• 04/11/2015

    04/11/2015

     

    Le: 04 novembre, 2015.

    Lieu: Pensée. 

     

    Alors, c'en est ainsi. Nous voilà à nouveau confronté aux problèmes passés. Si loin de tout mais, proche de toi voudrait être mon cœur malheureusement, nous voilà dans une position différente. Loin des yeux près du cœur, ne serait vraiment plus un terme ou encore une citation pouvant exprimer mes sentiments envers toi. Je dirais plutôt que, c'est l'effet inverse. A quoi bon, au final espérer plus?

    Je suis lasse de jouer la comédie. Cessons ces fadaises, peu importe le reste. Tu te moques sans relâche de moi et pendant ce temps là, je sombre. Dans l'oublie, la tristesse et même, dans l’indifférence. Exactement. Voilà où tu nous as mené, vers la fin. Il y n'a pas de joie, de pleurs, d'amour, juste de l'indifférence.

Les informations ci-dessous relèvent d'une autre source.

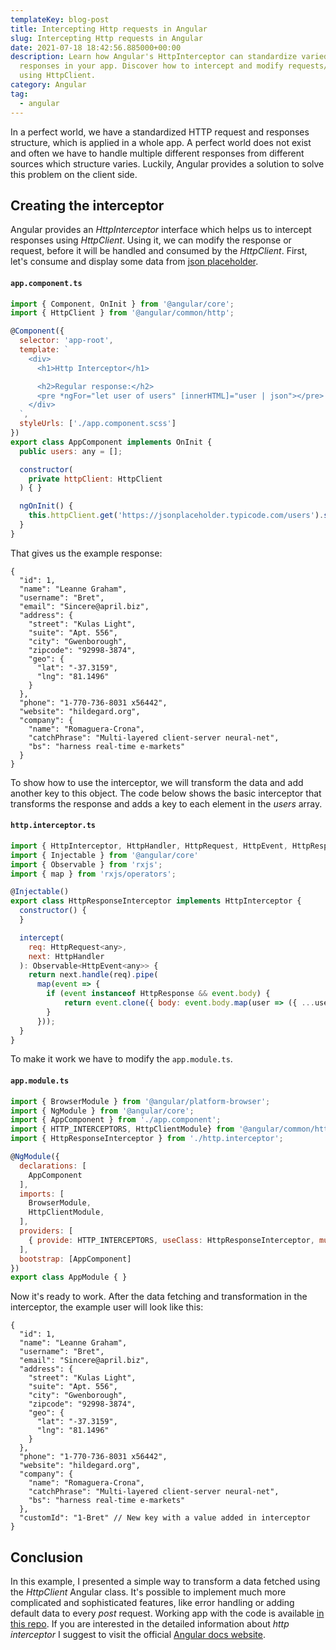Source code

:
 ```yaml
---
templateKey: blog-post
title: Intercepting Http requests in Angular
slug: Intercepting Http requests in Angular
date: 2021-07-18 18:42:56.885000+00:00
description: Learn how Angular's HttpInterceptor can standardize varied HTTP
  responses in your app. Discover how to intercept and modify requests/responses
  using HttpClient.
category: Angular
tag:
  - angular
---
```

In a perfect world, we have a standardized HTTP request and responses structure, which is applied in a whole app. A perfect world does not exist and often we have to handle multiple different responses from different sources which structure varies. Luckily, Angular provides a solution to solve this problem on the client side. 

## Creating the interceptor

Angular provides an *HttpInterceptor* interface which helps us to intercept responses using *HttpClient*. Using it, we can modify the response or request, before it will be handled and consumed by the *HttpClient*. First, let's consume and display some data from <a href="https://jsonplaceholder.typicode.com/users">json placeholder</a>.

#### `app.component.ts`

```javascript
import { Component, OnInit } from '@angular/core';
import { HttpClient } from '@angular/common/http';

@Component({
  selector: 'app-root',
  template: `
    <div>
      <h1>Http Interceptor</h1>

      <h2>Regular response:</h2>
      <pre *ngFor="let user of users" [innerHTML]="user | json"></pre>
    </div>
  `,
  styleUrls: ['./app.component.scss']
})
export class AppComponent implements OnInit {
  public users: any = [];

  constructor(
    private httpClient: HttpClient
  ) { }

  ngOnInit() {
    this.httpClient.get('https://jsonplaceholder.typicode.com/users').subscribe(resp => this.users = resp);
  }
}
```

That gives us the example response:

```
{
  "id": 1,
  "name": "Leanne Graham",
  "username": "Bret",
  "email": "Sincere@april.biz",
  "address": {
    "street": "Kulas Light",
    "suite": "Apt. 556",
    "city": "Gwenborough",
    "zipcode": "92998-3874",
    "geo": {
      "lat": "-37.3159",
      "lng": "81.1496"
    }
  },
  "phone": "1-770-736-8031 x56442",
  "website": "hildegard.org",
  "company": {
    "name": "Romaguera-Crona",
    "catchPhrase": "Multi-layered client-server neural-net",
    "bs": "harness real-time e-markets"
  }
}
```

To show how to use the interceptor, we will transform the data and add another key to this object. The code below shows the basic interceptor that transforms the response and adds a key to each element in the *users* array.

#### `http.interceptor.ts`

```javascript
import { HttpInterceptor, HttpHandler, HttpRequest, HttpEvent, HttpResponse } from '@angular/common/http';
import { Injectable } from '@angular/core'
import { Observable } from 'rxjs';
import { map } from 'rxjs/operators';

@Injectable()
export class HttpResponseInterceptor implements HttpInterceptor {
  constructor() {
  }

  intercept(
    req: HttpRequest<any>,
    next: HttpHandler
  ): Observable<HttpEvent<any>> {
    return next.handle(req).pipe(
      map(event => {
        if (event instanceof HttpResponse && event.body) {
            return event.clone({ body: event.body.map(user => ({ ...user, customId: `${user.id}-${user.username}` }))});
        }
      }));
  }
}
```

To make it work we have to modify the `app.module.ts`.

#### `app.module.ts`

```javascript
import { BrowserModule } from '@angular/platform-browser';
import { NgModule } from '@angular/core';
import { AppComponent } from './app.component';
import { HTTP_INTERCEPTORS, HttpClientModule} from '@angular/common/http';
import { HttpResponseInterceptor } from './http.interceptor';

@NgModule({
  declarations: [
    AppComponent
  ],
  imports: [
    BrowserModule,
    HttpClientModule,
  ],
  providers: [
    { provide: HTTP_INTERCEPTORS, useClass: HttpResponseInterceptor, multi: true },
  ],
  bootstrap: [AppComponent]
})
export class AppModule { }
```

Now it's ready to work. After the data fetching and transformation in the interceptor, the example user will look like this:

```
{
  "id": 1,
  "name": "Leanne Graham",
  "username": "Bret",
  "email": "Sincere@april.biz",
  "address": {
    "street": "Kulas Light",
    "suite": "Apt. 556",
    "city": "Gwenborough",
    "zipcode": "92998-3874",
    "geo": {
      "lat": "-37.3159",
      "lng": "81.1496"
    }
  },
  "phone": "1-770-736-8031 x56442",
  "website": "hildegard.org",
  "company": {
    "name": "Romaguera-Crona",
    "catchPhrase": "Multi-layered client-server neural-net",
    "bs": "harness real-time e-markets"
  },
  "customId": "1-Bret" // New key with a value added in interceptor
}
```

## Conclusion

In this example, I presented a simple way to transform a data fetched using the *HttpClient* Angular class. It's possible to
implement much more complicated and sophisticated features, like error handling or adding default data to every *post* request. 
Working app with the code is available <a href="https://github.com/icelandico/post-angular-http-incerceptor">in this repo</a>.
If you are interested in the detailed information about *http interceptor* I suggest to visit the official <a href="https://angular.io/guide/http#intercepting-requests-and-responses">Angular docs website</a>.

    No Hope, No Glory, No Happy Ending. 

    Le ciel est gris, cette après-midi. Ce soir, quand les étoiles recouvriront nos têtes, je veux que tu penses à moi et que tu te dises qu'il n'y avait pas d'autre solution. Si tu n'arrives pas à cette conclusion, je n'aurais que deux choses à te dire. Tu es idiot. Un stupide enfant incapable de voir ce qui, pourtant, saute aux yeux. Mais, en plus d'être aveugle, mon cher, je dirais même que tu es lâches. Je le vois dans tes yeux, dans tes paroles, dans tes traits. Tu empestes la peur à plein nez et moi, pendant que j'essayais bêtement de t'aider, je me suis avoir. 

    No, No, No, No Mercy. 

    Oublis cela, oublis le passé et fermes tes yeux. Je rends mes armes, fais de même. Cette futile guerre ne mènera nul part, amour. Ferme les yeux! Ferme les yeux! Ferme les yeux avant que des larmes se mettent à rouler sur tes joues! Dans un sanglot, je peux t'avouer une chose, j'abandonne. Dans un cri de douleur, je dis adieu au passé. J'ai mal. Je sens de la bile revenir en certaine zone de mon corps et je gémis, je n'en peux plus. J'ai perdu. 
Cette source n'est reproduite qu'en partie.